Denize karadan bakmak ile, denizin içinde yaşamak arasındaki farkı Türkiye’ye akademik çalışmalar anlatabilir belki.

Dr. Y. Mimar Özgür Özkan’ın geçen mayıs ayında verdiği doktora tezi, marinalarla ilgili. Bu teze dayanarak hazırlanan bir yazı, İstanbul Teknik Üniversitesi’nin mimarlık, planlama, tasarım dergisi itüdergisi/a’da yayımlanacak.

Tez ve yazı, marinaların önemini bir kez daha herkese anımsatıyor. Çevrenin, çevreyi korumanın giderek öne çıktığı günlerde şu saptama ne kadar önemli: "Yaklaşık 500 konaklama tesisi ve 75 bin yatak kapasitesi meydana getirmek, arazi ve kıyı kullanımının bozulması ve doğayı tahrip eden yoğun yapılaşmayla mümkün iken, aynı yatak kapasitesi 730 yat kapasiteli, 10 marina ile yaratılabilir." Ve ekleniyor yazıda: "Böylelikle işe yaramaz araziler kullanılarak, estetik açıdan kıyılar düzenlenebilir."

Marinaların çevreyi kirletmediğini, koruduğunu anlatan Dr. Özkan, bu tesislerin denizcilik ve çevre ile ilgili olarak üstlendiği rolü aktarırken, denizciliğin açık alan eğlencesi sağlayarak, insanları biraraya getirerek ve doğayla buluşturarak yaşam kalitesini arttırdığını anlatıyor. Marina ise denizle kara arasında bir geçiş noktası olduğu için insanların denize açılmalarını mümkün kılar. Marina bir kum saati gibidir kısacası; kum saatinin iki büyük hacmi birbirine bağlayan boğazı.
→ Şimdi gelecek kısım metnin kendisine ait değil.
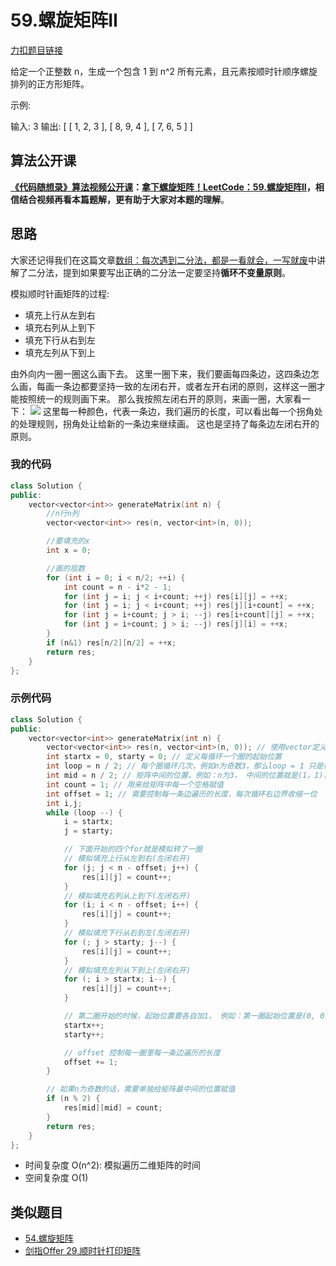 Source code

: # 59.螺旋矩阵II

[力扣题目链接](https://leetcode.cn/problems/spiral-matrix-ii/)

给定一个正整数 n，生成一个包含 1 到 n^2 所有元素，且元素按顺时针顺序螺旋排列的正方形矩阵。

示例:

输入: 3
输出:
[
 [ 1, 2, 3 ],
 [ 8, 9, 4 ],
 [ 7, 6, 5 ]
]


## 算法公开课

**[《代码随想录》算法视频公开课](https://programmercarl.com/other/gongkaike.html)：[拿下螺旋矩阵！LeetCode：59.螺旋矩阵II](https://www.bilibili.com/video/BV1SL4y1N7mV)，相信结合视频再看本篇题解，更有助于大家对本题的理解**。

## 思路

大家还记得我们在这篇文章[数组：每次遇到二分法，都是一看就会，一写就废](https://programmercarl.com/0704.二分查找.html)中讲解了二分法，提到如果要写出正确的二分法一定要坚持**循环不变量原则**。

模拟顺时针画矩阵的过程:

* 填充上行从左到右
* 填充右列从上到下
* 填充下行从右到左
* 填充左列从下到上

由外向内一圈一圈这么画下去。
这里一圈下来，我们要画每四条边，这四条边怎么画，每画一条边都要坚持一致的左闭右开，或者左开右闭的原则，这样这一圈才能按照统一的规则画下来。
那么我按照左闭右开的原则，来画一圈，大家看一下：
![](https://code-thinking-1253855093.file.myqcloud.com/pics/20220922102236.png)
这里每一种颜色，代表一条边，我们遍历的长度，可以看出每一个拐角处的处理规则，拐角处让给新的一条边来继续画。
这也是坚持了每条边左闭右开的原则。

### 我的代码
```CPP
class Solution {
public:
    vector<vector<int>> generateMatrix(int n) {
        //n行n列
        vector<vector<int>> res(n, vector<int>(n, 0));

        //要填充的x
        int x = 0;

        //画的层数
        for (int i = 0; i < n/2; ++i) {
            int count = n - i*2 - 1;
            for (int j = i; j < i+count; ++j) res[i][j] = ++x;
            for (int j = i; j < i+count; ++j) res[j][i+count] = ++x;
            for (int j = i+count; j > i; --j) res[i+count][j] = ++x;
            for (int j = i+count; j > i; --j) res[j][i] = ++x;
        }
        if (n&1) res[n/2][n/2] = ++x;
        return res;
    }
};
```

### 示例代码
```CPP
class Solution {
public:
    vector<vector<int>> generateMatrix(int n) {
        vector<vector<int>> res(n, vector<int>(n, 0)); // 使用vector定义一个二维数组
        int startx = 0, starty = 0; // 定义每循环一个圈的起始位置
        int loop = n / 2; // 每个圈循环几次，例如n为奇数3，那么loop = 1 只是循环一圈，矩阵中间的值需要单独处理
        int mid = n / 2; // 矩阵中间的位置，例如：n为3， 中间的位置就是(1，1)，n为5，中间位置为(2, 2)
        int count = 1; // 用来给矩阵中每一个空格赋值
        int offset = 1; // 需要控制每一条边遍历的长度，每次循环右边界收缩一位
        int i,j;
        while (loop --) {
            i = startx;
            j = starty;

            // 下面开始的四个for就是模拟转了一圈
            // 模拟填充上行从左到右(左闭右开)
            for (j; j < n - offset; j++) {
                res[i][j] = count++;
            }
            // 模拟填充右列从上到下(左闭右开)
            for (i; i < n - offset; i++) {
                res[i][j] = count++;
            }
            // 模拟填充下行从右到左(左闭右开)
            for (; j > starty; j--) {
                res[i][j] = count++;
            }
            // 模拟填充左列从下到上(左闭右开)
            for (; i > startx; i--) {
                res[i][j] = count++;
            }

            // 第二圈开始的时候，起始位置要各自加1， 例如：第一圈起始位置是(0, 0)，第二圈起始位置是(1, 1)
            startx++;
            starty++;

            // offset 控制每一圈里每一条边遍历的长度
            offset += 1;
        }

        // 如果n为奇数的话，需要单独给矩阵最中间的位置赋值
        if (n % 2) {
            res[mid][mid] = count;
        }
        return res;
    }
};
```

* 时间复杂度 O(n^2): 模拟遍历二维矩阵的时间
* 空间复杂度 O(1)

## 类似题目

* [54.螺旋矩阵](https://leetcode.cn/problems/spiral-matrix/)
* [剑指Offer 29.顺时针打印矩阵](https://leetcode.cn/problems/shun-shi-zhen-da-yin-ju-zhen-lcof/)
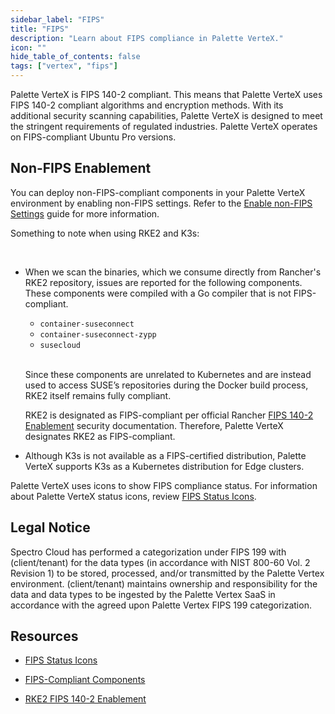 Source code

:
 ```yaml
---
sidebar_label: "FIPS"
title: "FIPS"
description: "Learn about FIPS compliance in Palette VerteX."
icon: ""
hide_table_of_contents: false
tags: ["vertex", "fips"]
---
```


Palette VerteX is FIPS 140-2 compliant. This means that Palette VerteX uses FIPS 140-2 compliant algorithms and
encryption methods. With its additional security scanning capabilities, Palette VerteX is designed to meet the stringent
requirements of regulated industries. Palette VerteX operates on FIPS-compliant Ubuntu Pro versions.

## Non-FIPS Enablement

You can deploy non-FIPS-compliant components in your Palette VerteX environment by enabling non-FIPS settings. Refer to
the [Enable non-FIPS Settings](../system-management/enable-non-fips-settings/enable-non-fips-settings.md) guide for more
information.

Something to note when using RKE2 and K3s:

<br />

- When we scan the binaries, which we consume directly from Rancher's RKE2 repository, issues are reported for the
  following components. These components were compiled with a Go compiler that is not FIPS-compliant.

  - `container-suseconnect`
  - `container-suseconnect-zypp`
  - `susecloud`

  <br />

  Since these components are unrelated to Kubernetes and are instead used to access SUSE’s repositories during the
  Docker build process, RKE2 itself remains fully compliant.

  RKE2 is designated as FIPS-compliant per official Rancher
  [FIPS 140-2 Enablement](https://docs.rke2.io/security/fips_support) security documentation. Therefore, Palette VerteX
  designates RKE2 as FIPS-compliant.

- Although K3s is not available as a FIPS-certified distribution, Palette VerteX supports K3s as a Kubernetes
  distribution for Edge clusters.

Palette VerteX uses icons to show FIPS compliance status. For information about Palette VerteX status icons, review
[FIPS Status Icons](fips-status-icons.md).

## Legal Notice

Spectro Cloud has performed a categorization under FIPS 199 with (client/tenant) for the data types (in accordance with
NIST 800-60 Vol. 2 Revision 1) to be stored, processed, and/or transmitted by the Palette Vertex environment.
(client/tenant) maintains ownership and responsibility for the data and data types to be ingested by the Palette Vertex
SaaS in accordance with the agreed upon Palette Vertex FIPS 199 categorization.

## Resources

- [FIPS Status Icons](fips-status-icons.md)

- [FIPS-Compliant Components](fips-compliant-components.md)

- [RKE2 FIPS 140-2 Enablement](https://docs.rke2.io/security/fips_support)

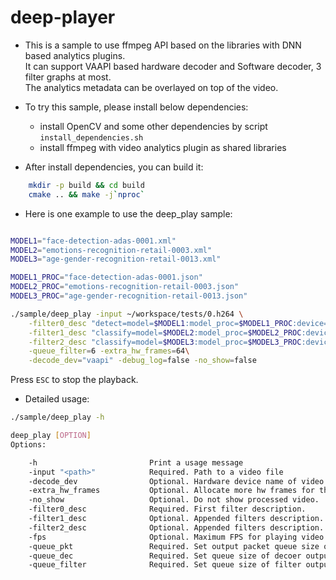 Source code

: # deep-player
* This is a sample to use ffmpeg API based on the libraries with DNN based analytics plugins.  
  It can support VAAPI based hardware decoder and Software decoder, 3 filter graphs at most.  
  The analytics metadata can be overlayed on top of the video.

* To try this sample, please install below dependencies:
    - install OpenCV and some other dependencies by script `install_dependencies.sh`
    - install ffmpeg with video analytics plugin as shared libraries

* After install dependencies, you can build it:
```sh
    mkdir -p build && cd build
    cmake .. && make -j`nproc`
```

* Here is one example to use the deep_play sample:
```sh

MODEL1="face-detection-adas-0001.xml"
MODEL2="emotions-recognition-retail-0003.xml"
MODEL3="age-gender-recognition-retail-0013.xml"

MODEL1_PROC="face-detection-adas-0001.json"
MODEL2_PROC="emotions-recognition-retail-0003.json"
MODEL3_PROC="age-gender-recognition-retail-0013.json"

./sample/deep_play -input ~/workspace/tests/0.h264 \
    -filter0_desc "detect=model=$MODEL1:model_proc=$MODEL1_PROC:device=CPU:nireq=4" \
    -filter1_desc "classify=model=$MODEL2:model_proc=$MODEL2_PROC:device=CPU:nireq=2" \
    -filter2_desc "classify=model=$MODEL3:model_proc=$MODEL3_PROC:device=CPU:nireq=2" \
    -queue_filter=6 -extra_hw_frames=64\
    -decode_dev="vaapi" -debug_log=false -no_show=false
```
Press `ESC` to stop the playback.

* Detailed usage:

```sh
./sample/deep_play -h

deep_play [OPTION]
Options:

    -h                         Print a usage message
    -input "<path>"            Required. Path to a video file
    -decode_dev                Optional. Hardware device name of video decoder: e.g vaapi
    -extra_hw_frames           Optional. Allocate more hw frames for the pipeline
    -no_show                   Optional. Do not show processed video.
    -filter0_desc              Required. First filter description.
    -filter1_desc              Optional. Appended filters description.
    -filter2_desc              Optional. Appended filters description.
    -fps                       Optional. Maximum FPS for playing video
    -queue_pkt                 Required. Set output packet queue size of demuxer
    -queue_dec                 Required. Set queue size of decoer output
    -queue_filter              Required. Set queue size of filter output
```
Yazı uzun, yer dar. Ama keyifli olan, akademik ilginin marina konusuna odaklanması. Umarız, siyaset ve bürokrasi, Google Maps üzerinden aktardığım bu fotoğraflara bakarak, kıyıların betonlaşması yerine marinalaşmasının çok daha estetik, çevreci olduğunu fark eder.

Kahve Dünyası Yelken Kupası bugün

Kahve Dünyası, Yelken Kupası dün İstanbul’da başladı.

Suadiye Eski Vapur İskelesi açığından startı verilecek olan Kahve Dünyası Yelken Kupası 2008 için Kalamış, Dalyan, Caddebostan, Suadiye olmak üzere geniş bir parkur belirlendi. Her sene olduğu gibi bu sene de rekor bir katılımın beklendiği yarışları, tüm yelken severler Anadolu Yakası sahil hattı boyunca takip edebilecek. 20 Haziran’da tek yarış, 21 Haziran’da 3 yarış, 22 Haziran’da tek yarış olmak üzere toplam beş yarışın yapılacağı turnuvada, yelken severler güzel bir yaz gününde bir arada olacaklar. Yarışa yaklaşık 50 teknenin katılması bekleniyor.

Geçen yıl X35 tipi Aggressivo teknesi ile yarışlara giren Kahve Dünyası, bu yıl kendi başına bir sınıfı olan X35 yarışlarına Hollanda, Yunanistan ve İtalya’da katılacak.